Fishing Trip with Maciej Nadolski (seated with beard)

The political, social and economic environment in Iowa deteriorated substantially over the last few years. What I mean is the 87th Iowa General Assembly was a pisser. What’s a person to do?

First thought was to chuck it all and move near our daughter in Florida. Father attended Leon High School in Tallahassee, and I worked for several months in nearby Ochlocknee, Georgia. I became enamored of the Spanish moss hanging from trees lining Highway 319 as I drove back and forth to the Tallahassee airport. “You and mom wouldn’t like it here,” our daughter wisely said.

If the sunshine state is out, what about Minnesota? It’s not far away and we have family roots there. They also have Democratic U.S. Senators — what’s not to like about that?

Our family doesn’t know much about why great, great grandfather left the Pennsylvania coal mines and moved to Lincoln County, Minnesota in the last decades of the 19th Century. Maciej Nadolski bought land from the railroad and settled a couple miles west of Wilno where he would go to town, drink adult beverages, and sleep in the wagon as the horse took him home. He did so even after his spouse joined him from Poland.

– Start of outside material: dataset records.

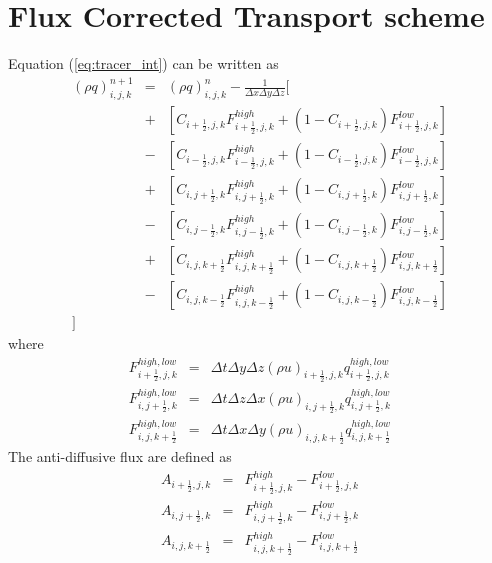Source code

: {\section{Flux Corrected Transport scheme}
Equation (\ref{eq:tracer_int}) can be written as
\begin{eqnarray}
\left(\rho q\right)^{n+1}_{i,j,k} 
&=& \left(\rho q\right)^{n}_{i,j,k}
- \frac{1}{\Delta x \Delta y \Delta z}
\big[ \nonumber\\
&+&
\left[ C_{i+\frac{1}{2},j,k} F_{i+\frac{1}{2},j,k}^{high}
+ \left( 1 - C_{i+\frac{1}{2},j,k}\right) F_{i+\frac{1}{2},j,k}^{low}\right]\nonumber\\
&-&
\left[ C_{i-\frac{1}{2},j,k} F_{i-\frac{1}{2},j,k}^{high}
+ \left( 1 - C_{i-\frac{1}{2},j,k}\right) F_{i-\frac{1}{2},j,k}^{low}\right]\nonumber\\
&+&
\left[ C_{i,j+\frac{1}{2},k} F_{i,j+\frac{1}{2},k}^{high}
+ \left( 1 - C_{i,j+\frac{1}{2},k}\right) F_{i,j+\frac{1}{2},k}^{low}\right]\nonumber\\
&-&
\left[ C_{i,j-\frac{1}{2},k} F_{i,j-\frac{1}{2},k}^{high}
+ \left( 1 - C_{i,j-\frac{1}{2},k}\right) F_{i,j-\frac{1}{2},k}^{low}\right]\nonumber\\
&+&
\left[ C_{i,j,k+\frac{1}{2}} F_{i,j,k+\frac{1}{2}}^{high}
+ \left( 1 - C_{i,j,k+\frac{1}{2}}\right) F_{i,j,k+\frac{1}{2}}^{low}\right]\nonumber\\
&-&
\left[ C_{i,j,k-\frac{1}{2}} F_{i,j,k-\frac{1}{2}}^{high}
+ \left( 1 - C_{i,j,k-\frac{1}{2}}\right) F_{i,j,k-\frac{1}{2}}^{low}\right]\nonumber\\
\big]
\label{eq:1step_integ_tracer}
\end{eqnarray}
where
\begin{eqnarray}
  F_{i+\frac{1}{2},j,k}^{high,low} &=& \Delta t \Delta y \Delta z (\rho u)_{i+\frac{1}{2},j,k} q_{i+\frac{1}{2},j,k}^{high,low}\\
  F_{i,j+\frac{1}{2},k}^{high,low} &=& \Delta t \Delta z \Delta x (\rho u)_{i,j+\frac{1}{2},k} q_{i,j+\frac{1}{2},k}^{high,low}\\
  F_{i,j,k+\frac{1}{2}}^{high,low} &=& \Delta t \Delta x \Delta y (\rho u)_{i,j,k+\frac{1}{2}} q_{i,j,k+\frac{1}{2}}^{high,low}
\end{eqnarray}
The anti-diffusive flux are defined as
\begin{eqnarray}
  A_{i+\frac{1}{2},j,k} &=& F_{i+\frac{1}{2},j,k}^{high}-F_{i+\frac{1}{2},j,k}^{low}\\
  A_{i,j+\frac{1}{2},k} &=& F_{i,j+\frac{1}{2},k}^{high}-F_{i,j+\frac{1}{2},k}^{low}\\
  A_{i,j,k+\frac{1}{2}} &=& F_{i,j,k+\frac{1}{2}}^{high}-F_{i,j,k+\frac{1}{2}}^{low}
\end{eqnarray}

}
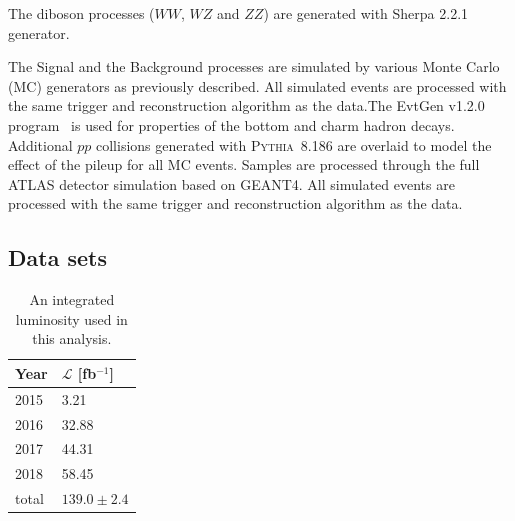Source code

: The diboson processes ($WW$, $WZ$ and $ZZ$) are generated with Sherpa 2.2.1~\cite{Gleisberg:2008ta} generator.

The Signal and the Background processes are simulated by various Monte Carlo (MC) generators as previously described. 
All simulated events are processed with the same trigger and reconstruction algorithm as the data.The EvtGen v1.2.0 program~\cite{Lange:2001uf} is used for properties of the bottom and charm hadron decays.
Additional $pp$ collisions generated with \textsc{Pythia}~8.186\cite{Sjostrand:2008vc} are overlaid to model the effect of the pileup for all MC events.
Samples are processed through the full ATLAS detector simulation\cite{SOFT-2010-01} based on \textsc{GEANT4}\cite{Agostinelli:2002hh}.
All simulated events are processed with the same trigger and reconstruction algorithm as the data.

\subsection{Data sets}

\begin{table}[htb!p]
\label{tab:intLumi}
\begin{center}
\begin{tabular}{|l|l|}
\hline
Year & $\mathcal{L}$ [fb$^{-1}$] \\
\hline\hline
2015 & 3.21 \\
\hline
2016 & 32.88 \\
\hline
2017 & 44.31 \\
\hline
2018 & 58.45 \\
\hline\hline
total & $139.0 \pm 2.4$ \\
\hline
\end{tabular}
\end{center}
\caption{An integrated luminosity used in this analysis. }
\end{table}




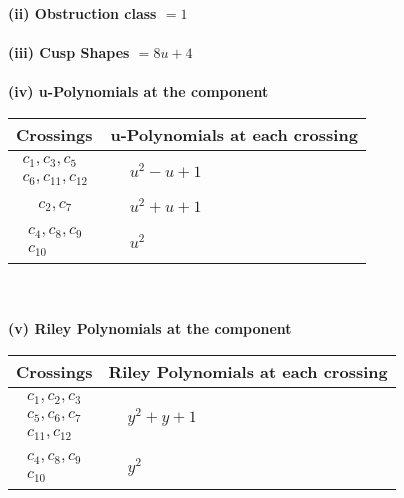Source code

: \documentclass[1p]{elsarticle_modified}
\theoremstyle{definition}
\begin{document}
\flushleft \textbf{(ii) Obstruction class $= 1$}\\~\\
\flushleft \textbf{(iii) Cusp Shapes $= 8 u+4$}\\~\\
\newpage\renewcommand{\arraystretch}{1}
\flushleft \textbf{(iv) u-Polynomials at the component}\newline \\
\begin{tabular}{m{50pt}|m{274pt}}
Crossings & \hspace{64pt}u-Polynomials at each crossing \\
\hline $$\begin{aligned}c_{1},c_{3},c_{5}\\c_{6},c_{11},c_{12}\end{aligned}$$&$\begin{aligned}
&u^2- u+1
\end{aligned}$\\
\hline $$\begin{aligned}c_{2},c_{7}\end{aligned}$$&$\begin{aligned}
&u^2+u+1
\end{aligned}$\\
\hline $$\begin{aligned}c_{4},c_{8},c_{9}\\c_{10}\end{aligned}$$&$\begin{aligned}
&u^2
\end{aligned}$\\
\hline
\end{tabular}\\~\\
\newpage\renewcommand{\arraystretch}{1}
\flushleft \textbf{(v) Riley Polynomials at the component}\newline \\
\begin{tabular}{m{50pt}|m{274pt}}
Crossings & \hspace{64pt}Riley Polynomials at each crossing \\
\hline $$\begin{aligned}c_{1},c_{2},c_{3}\\c_{5},c_{6},c_{7}\\c_{11},c_{12}\end{aligned}$$&$\begin{aligned}
&y^2+y+1
\end{aligned}$\\
\hline $$\begin{aligned}c_{4},c_{8},c_{9}\\c_{10}\end{aligned}$$&$\begin{aligned}
&y^2
\end{aligned}$\\
\hline
\end{tabular}\\~\\
\end{document}
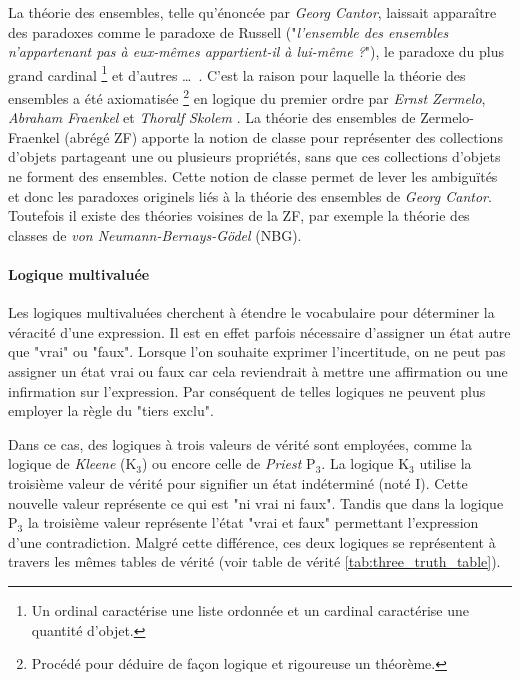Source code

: \begin{refsegment}
\begin{shadedfigure}[H]
    \end{shadedfigure}

    La théorie des ensembles, telle qu'énoncée par \textit{Georg Cantor}, laissait apparaître des paradoxes comme le paradoxe de Russell ("\textit{l'ensemble des ensembles n'appartenant pas à eux-mêmes appartient-il à lui-même ?}"), le paradoxe du plus grand cardinal \footnote{Un ordinal caractérise une liste ordonnée et un cardinal caractérise une quantité d'objet.} et d'autres \ldots~. C’est la raison pour laquelle la théorie des ensembles a été axiomatisée \footnote{Procédé pour déduire de façon logique et rigoureuse un théorème.} en logique du premier ordre par \textit{Ernst Zermelo}, \textit{ Abraham Fraenkel} et \textit{Thoralf Skolem} \cite{hayden1968zermelo,kanamori2008higher}. La théorie des ensembles de Zermelo-Fraenkel (abrégé ZF) apporte la notion de classe pour représenter des collections d'objets partageant une ou plusieurs propriétés, sans que ces collections d’objets ne forment des ensembles. Cette notion de classe permet de lever les ambiguïtés et donc les paradoxes originels liés à la théorie des ensembles de \textit{Georg Cantor}. Toutefois il existe des théories voisines de la ZF, par exemple la théorie des classes \cite{bernays1937system,van1967frege} de \textit{von Neumann-Bernays-Gödel} (NBG).

        
    \paragraph{Logique multivaluée}\label{par:logic_multivalued}
    
    Les logiques multivaluées cherchent à étendre le vocabulaire pour déterminer la véracité d'une expression.  Il est en effet parfois nécessaire d'assigner un état autre que "vrai" ou "faux". Lorsque l'on souhaite exprimer l'incertitude, on ne peut pas assigner un état vrai ou faux car cela reviendrait à mettre une affirmation ou une infirmation sur l'expression. Par conséquent de telles logiques ne peuvent plus employer la règle du "tiers exclu".
    
    Dans ce cas, des logiques à trois valeurs de vérité sont employées, comme la logique de \textit{Kleene} (K$_{3}$) ou encore celle de \textit{Priest} P$_{3}$. La logique K$_{3}$ utilise la troisième valeur de vérité pour signifier un état indéterminé (noté I).  Cette nouvelle valeur représente ce qui est "ni vrai ni faux".  Tandis que dans la logique P$_{3}$ la troisième valeur représente l'état "vrai et faux" permettant l'expression d'une contradiction. Malgré cette différence, ces deux logiques se représentent à travers les mêmes tables de vérité (voir table de vérité \ref{tab:three_truth_table}).
    

\end{refsegment}
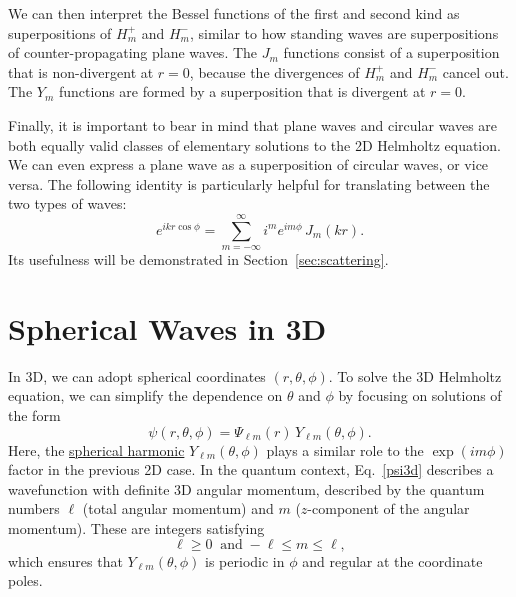 \documentclass[pra,12pt]{revtex4}
\begin{document}
We can then interpret the Bessel functions of the first and second
kind as superpositions of $H_m^+$ and $H_m^-$, similar to how standing
waves are superpositions of counter-propagating plane waves.  The
$J_m$ functions consist of a superposition that is non-divergent at $r
= 0$, because the divergences of $H_m^+$ and $H_m^-$ cancel out.  The
$Y_m$ functions are formed by a superposition that is divergent at $r
= 0$.

Finally, it is important to bear in mind that plane waves and circular
waves are both equally valid classes of elementary solutions to the 2D
Helmholtz equation.  We can even express a plane wave as a
superposition of circular waves, or vice versa.  The following
identity is particularly helpful for translating between the two types
of waves:
\begin{equation}
  e^{ikr\cos\phi} = \sum_{m=-\infty}^\infty i^m e^{im\phi} \, J_m(kr).
  \label{eikrcosphi}
\end{equation}
Its usefulness will be demonstrated in Section~\ref{sec:scattering}.

\section{Spherical Waves in 3D}
\label{sec:spherical}

In 3D, we can adopt spherical coordinates $(r, \theta, \phi)$.  To
solve the 3D Helmholtz equation, we can simplify the dependence on
$\theta$ and $\phi$ by focusing on solutions of the form
\begin{equation}
  \psi(r,\theta,\phi) = \Psi_{\ell m}(r) \,Y_{\ell m}(\theta, \phi).
  \label{psi3d}
\end{equation}
Here, the
\href{https://docs.scipy.org/doc/scipy/reference/generated/scipy.special.sph_harm.html}{spherical
  harmonic} $Y_{\ell m}(\theta,\phi)$ plays a similar role to the
$\exp(im\phi)$ factor in the previous 2D case.  In the quantum
context, Eq.~\eqref{psi3d} describes a wavefunction with definite 3D
angular momentum, described by the quantum numbers $\ell$ (total
angular momentum) and $m$ ($z$-component of the angular momentum).
These are integers satisfying
\begin{equation}
  \ell \ge 0 \;\;\mathrm{and}\; -\ell\le m \le \ell,
\end{equation}
which ensures that $Y_{\ell m}(\theta,\phi)$ is periodic in $\phi$ and
regular at the coordinate poles.
\end{document}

Wilno was the creation of the Chicago and Northwestern Railroad, the Polish National Alliance and the Catholic Church, according to Wikipedia. It seemed a lot like Iowa. I visited Saint John Cantius Church (established 1883) after Grandmother died and met briefly with the parish priest. He mailed our grandmother’s baptismal record. I drove the route the horse took to the home place where the then current owners let me look around. People in Ivanhoe, the county seat, weren’t wealthy and a bit scrappier than in Iowa. I was related to a number of people I met — shirt tail relatives were everywhere.

A few stories about farm life survived through family oral history. We know farming did not work out for the large Nadolski family. After 20 years in Lincoln County, they moved north near Argyle and tried it again. After ten years in Argyle, most of the family moved near LaSalle, Illinois.

Other parts of Minnesota might not be so bad. Grandmother worked as a maid in Minneapolis when she was young. We don’t like city life so much, but there are small rural cities like the one we live near today. Why not Minnesota?

I’ll tell you why. I was born in Iowa and this is my state. If the political, social and economic climate is not to my liking, I’d better damn well get busy and work to fix it. Thing is, my values are not that different from the values of most people I know. This creates an opportunity for change.

If my first reaction to the 87th Iowa General Assembly was “Nuts! I’m moving to Minnesota,” it is natural to revert to who we are in crisis. Now that we’re home, it’s time to get up from the wagon, sleep off the booze, and get busy building the environment in which we want to live. It can be done, it should be, and we’re up to the task.